Leur coutume est aussi d’assembler au neuvième de la lune de mai toutes les juments blanches qui se trouvent dans leurs haras et de les consacrer à leurs dieux. Et à tout cela les prêtres chrétiens étaient contraints d’assister avec leurs encensoirs. Ils épandent de leur nouveau koumis par terre et font une grande fête quand ils commencent à en boire de frais fait ; ainsi qu’en quelques lieux parmi nous, quand on goûte du vin aux fêtes de saint Barthélemy et de saint Sixte, et que l’on goûte des fruits le jour de Saint-Jacques et de Saint-Christophe.

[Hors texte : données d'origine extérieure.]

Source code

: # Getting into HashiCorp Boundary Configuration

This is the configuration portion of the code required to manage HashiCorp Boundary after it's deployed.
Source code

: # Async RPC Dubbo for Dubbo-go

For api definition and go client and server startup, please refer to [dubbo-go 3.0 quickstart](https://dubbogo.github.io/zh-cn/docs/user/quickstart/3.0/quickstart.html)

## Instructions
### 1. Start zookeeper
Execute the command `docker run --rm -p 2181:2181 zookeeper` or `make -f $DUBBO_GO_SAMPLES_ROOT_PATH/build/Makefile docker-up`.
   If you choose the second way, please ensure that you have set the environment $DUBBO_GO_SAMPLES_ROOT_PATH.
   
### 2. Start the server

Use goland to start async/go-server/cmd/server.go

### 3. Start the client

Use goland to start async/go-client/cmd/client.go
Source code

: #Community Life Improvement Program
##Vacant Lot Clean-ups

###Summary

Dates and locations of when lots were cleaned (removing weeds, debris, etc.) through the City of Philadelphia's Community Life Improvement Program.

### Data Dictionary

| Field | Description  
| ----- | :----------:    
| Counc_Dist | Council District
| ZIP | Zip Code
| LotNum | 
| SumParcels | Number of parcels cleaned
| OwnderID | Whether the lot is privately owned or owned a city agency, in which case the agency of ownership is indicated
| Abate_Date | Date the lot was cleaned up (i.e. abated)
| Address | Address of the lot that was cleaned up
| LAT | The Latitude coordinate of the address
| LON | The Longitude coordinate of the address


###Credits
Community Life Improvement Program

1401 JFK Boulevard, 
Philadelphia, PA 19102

Ces devins sont aussi appelés à la naissance des enfants pour prédire leurs destinées ; quand quelqu’un tombe malade, on les envoie quérir aussitôt, afin qu’ils usent de leurs charmes sur le malade ; ils disent si la maladie est naturelle ou si elle vient de sortilège. Sur quoi cette dame de Metz, dont j’ai parlé ci-dessus, m’apprit une chose étrange arrivée de cette sorte : c’est qu’un jour on avait présenté à sa maîtresse, qui était chrétienne, comme j’ai dit, des fourrures fort précieuses que les devins passèrent aussitôt par le feu ; mais ils en retinrent pour leur part plus qu’il ne leur en fallait ; une certaine femme qui avait la charge des riches meubles de cette dame les en accusa, ce dont la dame leur fit un grand reproche ; mais il arriva peu de jours après que cette dame devint grièvement malade et souffrait de très grandes douleurs en tous les endroits de sa personne. Sur quoi ces maîtres devins furent appelés, et, s’étant assis un peu éloignés de la malade, ils commandèrent à une de ses femmes de mettre la main à l’endroit où était sa plus grande douleur, et si elle y trouvait quelque chose d’attaché, de l’en arracher aussitôt. Ce que l’autre fit et y trouva une petite pièce de drap ou feutre, qu’ils lui firent jeter contre terre ; et soudain cela commença à faire bruit et ramper, comme si c’eût été quelque chose de vivant ; puis l’ayant mis dans de l’eau, cela se changea aussitôt en forme de sangsue ; sur cela ils prononcèrent hardiment que cette dame avait été ensorcelée et que cela venait du fait de cette autre femme qui avait découvert leur larcin, qu’ils accusèrent d’être sorcière ; de sorte que, sur un faux rapport, cette pauvre femme fut menée hors les tentes, et là sept jours durant battue et tourmentée en diverses sortes pour lui faire avouer le crime qu’on lui imputait.
Pendant cela la dame mourut, et cette femme l’ayant su, elle supplia qu’on la fit mourir aussi, afin de pouvoir accompagner sa maîtresse, à qui elle protestait n’avoir jamais fait ni procuré aucun mal ni déplaisir, et ne confessa jamais autre chose. Ce que Mangu-Khan ayant entendu, il commanda que l’on la laissât vivre. Ces méchants sorciers, voyant qu’ils ne pouvaient venir à bout de leur dessein, accusèrent encore la nourrice de la fille de cette dame chrétienne dont j’ai parlé, et de qui le mari était un des principaux prêtres entre les nestoriens. On mena donc cette pauvre femme avec une de ses servantes au lieu de l’exécution pour en tirer la vérité ; la servante confessait bien que sa maîtresse l’avait envoyée un jour parler à un cheval pour avoir réponse de quelque chose, et la nourrice même avouait aussi qu’elle avait donné quelque charme à sa maîtresse pour gagner ses bonnes grâces, mais qu’elle n’avait rien fait qui lui pût porter dommage ni préjudice. Étant aussi interrogée si son mari ne savait rien de tout cela, elle répondit que non, et qu’elle était soigneuse de brûler tous les caractères et billets dont elle usait, afin qu’il n’en pût découvrir rien. Elle fut condamnée à mort et exécuté [34] ; et pour le prêtre son mari, le Khan l’envoya, vers son évêque, qui était pour lors résidant au Cathay, pour être son juge, quoiqu’il ne fût coupable de rien.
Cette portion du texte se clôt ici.